# 08 brute force 750 overheating



## JrBruteforce (Dec 21, 2012)

my brute force overheating! I cleaning the rad, i plug the fan directly on the battery and is overheating again ! The rad come hot so the liquid turn.. What the problem?


----------



## gdesch23 (May 26, 2010)

When you plugged the fan in, did it work? Are you pressure washing the radiator, a plain garden hose wouldn't clean my radiator enough. Do you have air in the system? If so run it with the cap off so it burps. Is the thermostate working? Also is it truely over heating or is the heat sensor having problems? Is your antifreeze mixture correct? Staight antifreeze will not cool as well as 50/50 water mix. Is the anti freeze dirty? You may need to flush the system.


----------



## brute force mad (Jan 2, 2012)

JrBruteforce said:


> my brute force overheating!
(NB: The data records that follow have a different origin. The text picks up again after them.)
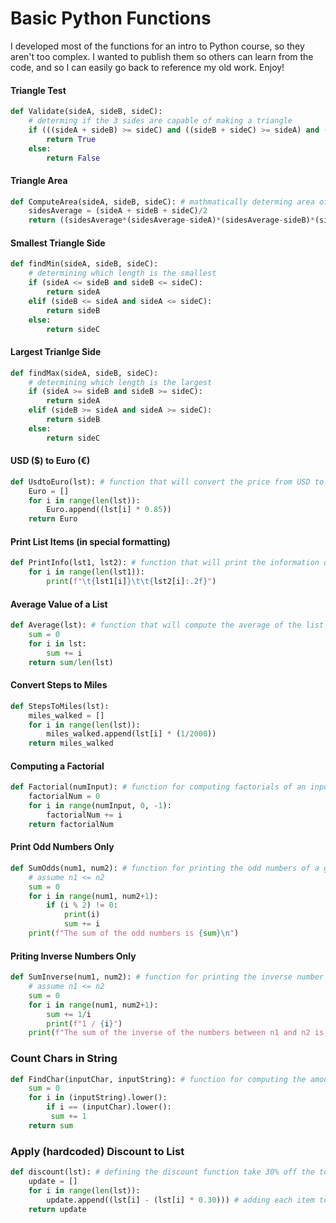 
# Basic Python Functions

I developed most of the functions for an intro to Python course, so they aren't too complex. I wanted to publish them so others can learn from the code, and so I can easily go back to reference my old work. Enjoy!

#### Triangle Test
```python
def Validate(sideA, sideB, sideC):
    # determing if the 3 sides are capable of making a triangle
    if (((sideA + sideB) >= sideC) and ((sideB + sideC) >= sideA) and ((sideC + sideA) >= sideB)):
        return True
    else:
        return False
```
#### Triangle Area
```python
def ComputeArea(sideA, sideB, sideC): # mathmatically determing area of the tirangle
    sidesAverage = (sideA + sideB + sideC)/2
    return ((sidesAverage*(sidesAverage-sideA)*(sidesAverage-sideB)*(sidesAverage-sideC))**0.5)
```
#### Smallest Triangle Side
```python
def findMin(sideA, sideB, sideC):
    # determining which length is the smallest
    if (sideA <= sideB and sideB <= sideC):
        return sideA
    elif (sideB <= sideA and sideA <= sideC):
        return sideB
    else: 
        return sideC
```
#### Largest Trianlge Side
```python
def findMax(sideA, sideB, sideC):
    # determining which length is the largest
    if (sideA >= sideB and sideB >= sideC):
        return sideA
    elif (sideB >= sideA and sideA >= sideC):
        return sideB
    else: 
        return sideC
```
#### USD ($) to Euro (€)
```python
def UsdtoEuro(lst): # function that will convert the price from USD to Euro
    Euro = []
    for i in range(len(lst)):
        Euro.append((lst[i] * 0.85))
    return Euro
```
#### Print List Items (in special formatting)
```python
def PrintInfo(lst1, lst2): # function that will print the information of the two lists
    for i in range(len(lst1)):
        print(f"\t{lst1[i]}\t\t{lst2[i]:.2f}")
```
#### Average Value of a List
```python
def Average(lst): # function that will compute the average of the list
    sum = 0
    for i in lst:
        sum += i
    return sum/len(lst)
```
#### Convert Steps to Miles
```python
def StepsToMiles(lst):
    miles_walked = []
    for i in range(len(lst)):
        miles_walked.append(lst[i] * (1/2000))
    return miles_walked
```
#### Computing a Factorial
```python
def Factorial(numInput): # function for computing factorials of an input
    factorialNum = 0
    for i in range(numInput, 0, -1):
        factorialNum += i
    return factorialNum
```
#### Print Odd Numbers Only
```python
def SumOdds(num1, num2): # function for printing the odd numbers of a given range
    # assume n1 <= n2
    sum = 0
    for i in range(num1, num2+1):
        if (i % 2) != 0:
            print(i)
            sum += i
    print(f"The sum of the odd numbers is {sum}\n")
```
#### Priting Inverse Numbers Only
```python
def SumInverse(num1, num2): # function for printing the inverse number of a given range
    # assume n1 <= n2
    sum = 0
    for i in range(num1, num2+1):
        sum += 1/i
        print(f"1 / {i}")
    print(f"The sum of the inverse of the numbers between n1 and n2 is {sum:.2f}\n")
```
### Count Chars in String
```python
def FindChar(inputChar, inputString): # function for computing the amount of chars in a given string
    sum = 0
    for i in (inputString).lower():
        if i == (inputChar).lower():
         sum += 1
    return sum
```
### Apply (hardcoded) Discount to List
```python
def discount(lst): # defining the discount function take 30% off the total
    update = []
    for i in range(len(lst)):
        update.append((lst[i] - (lst[i] * 0.30))) # adding each item to the new list after discount rate is applied
    return update
```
I cleaning the rad, i plug the fan directly on the battery and is overheating again ! The rad come hot so the liquid turn.. What the problem?


 
had the same problem with mine you need to put a torch at the back ov the radiator and look from the front and see if you can see straight through if not you have muck in it i wouldnt use a pressure washer on it as it could damage the radiator fins i used a a garden hose to wet the radiator and then blow it out with compressed air and keep repeating the process till it is all clear i also upgraded to a 10" fan and added engine ice to my water in the radiator and clean the radiator the same way after 3 to 4 rides and have never had any overheating problems since


----------



## Holykaw (Aug 1, 2010)

I do a lot of mud riding and my bike used to overheat. It doesnt take much to clog the radiator fins. I learned how to thoroughly clean my radiator, everyone has there different but effective ways. I see that a lot of people have this issue and most of the time its do to, thinking that you have the radiator clean. The best salution is to relocate your radiator. I never had a problem again.. Good Luck


----------



## JrBruteforce (Dec 21, 2012)

Yes i cleaning my rad,i plug the fan with switch on the battery and she's work and the dealer rebuilt the motor and change antifreeze at same time..where is the heat sensor ? maybe the thermostat or heat sensor or air in the system??


----------